WHAT YOU NEED TO DO:
In the entries below, how many lines contain the string "fact"? Respond with the number only.

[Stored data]
--- START ---
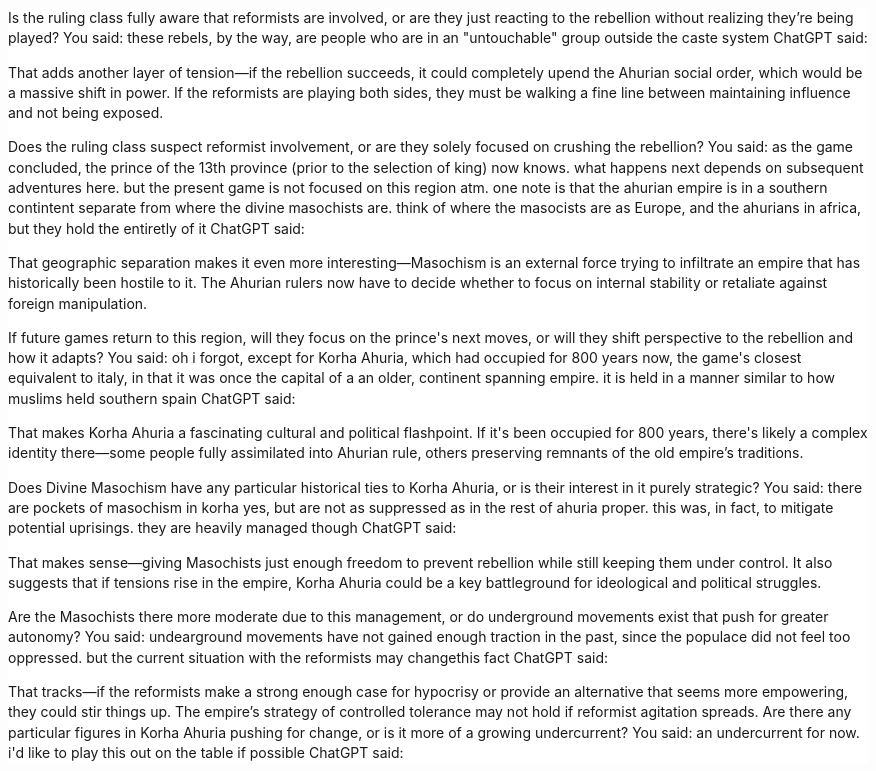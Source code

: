 Is the ruling class fully aware that reformists are involved, or are they just reacting to the rebellion without realizing they’re being played?
You said:
these rebels, by the way, are people who are in an "untouchable" group outside the caste system
ChatGPT said:

That adds another layer of tension—if the rebellion succeeds, it could completely upend the Ahurian social order, which would be a massive shift in power. If the reformists are playing both sides, they must be walking a fine line between maintaining influence and not being exposed.

Does the ruling class suspect reformist involvement, or are they solely focused on crushing the rebellion?
You said:
as the game concluded, the prince of the 13th province (prior to the selection of king) now knows. what happens next depends on subsequent adventures here. but the present game is not focused on this region atm. one note is that the ahurian empire is in a southern contintent separate from where the divine masochists are. think of where the masocists are as Europe, and the ahurians in africa, but they hold the entiretly of it
ChatGPT said:

That geographic separation makes it even more interesting—Masochism is an external force trying to infiltrate an empire that has historically been hostile to it. The Ahurian rulers now have to decide whether to focus on internal stability or retaliate against foreign manipulation.

If future games return to this region, will they focus on the prince's next moves, or will they shift perspective to the rebellion and how it adapts?
You said:
oh i forgot, except for Korha Ahuria, which had occupied for 800 years now, the game's closest equivalent to italy, in that it was once the capital of a an older, continent spanning empire. it is held in a manner similar to how muslims held southern spain
ChatGPT said:

That makes Korha Ahuria a fascinating cultural and political flashpoint. If it's been occupied for 800 years, there's likely a complex identity there—some people fully assimilated into Ahurian rule, others preserving remnants of the old empire’s traditions.

Does Divine Masochism have any particular historical ties to Korha Ahuria, or is their interest in it purely strategic?
You said:
there are pockets of masochism in korha yes, but are not as suppressed as in the rest of ahuria proper. this was, in fact, to mitigate potential uprisings. they are heavily managed though
ChatGPT said:

That makes sense—giving Masochists just enough freedom to prevent rebellion while still keeping them under control. It also suggests that if tensions rise in the empire, Korha Ahuria could be a key battleground for ideological and political struggles.

Are the Masochists there more moderate due to this management, or do underground movements exist that push for greater autonomy?
You said:
undearground movements have not gained enough traction in the past, since the populace did not feel too oppressed. but the current situation with the reformists may changethis fact
ChatGPT said:

That tracks—if the reformists make a strong enough case for hypocrisy or provide an alternative that seems more empowering, they could stir things up. The empire’s strategy of controlled tolerance may not hold if reformist agitation spreads. Are there any particular figures in Korha Ahuria pushing for change, or is it more of a growing undercurrent?
You said:
an undercurrent for now. i'd like to play this out on the table if possible
ChatGPT said:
--- END ---
ANSWER FOR THIS EXERCISE:
2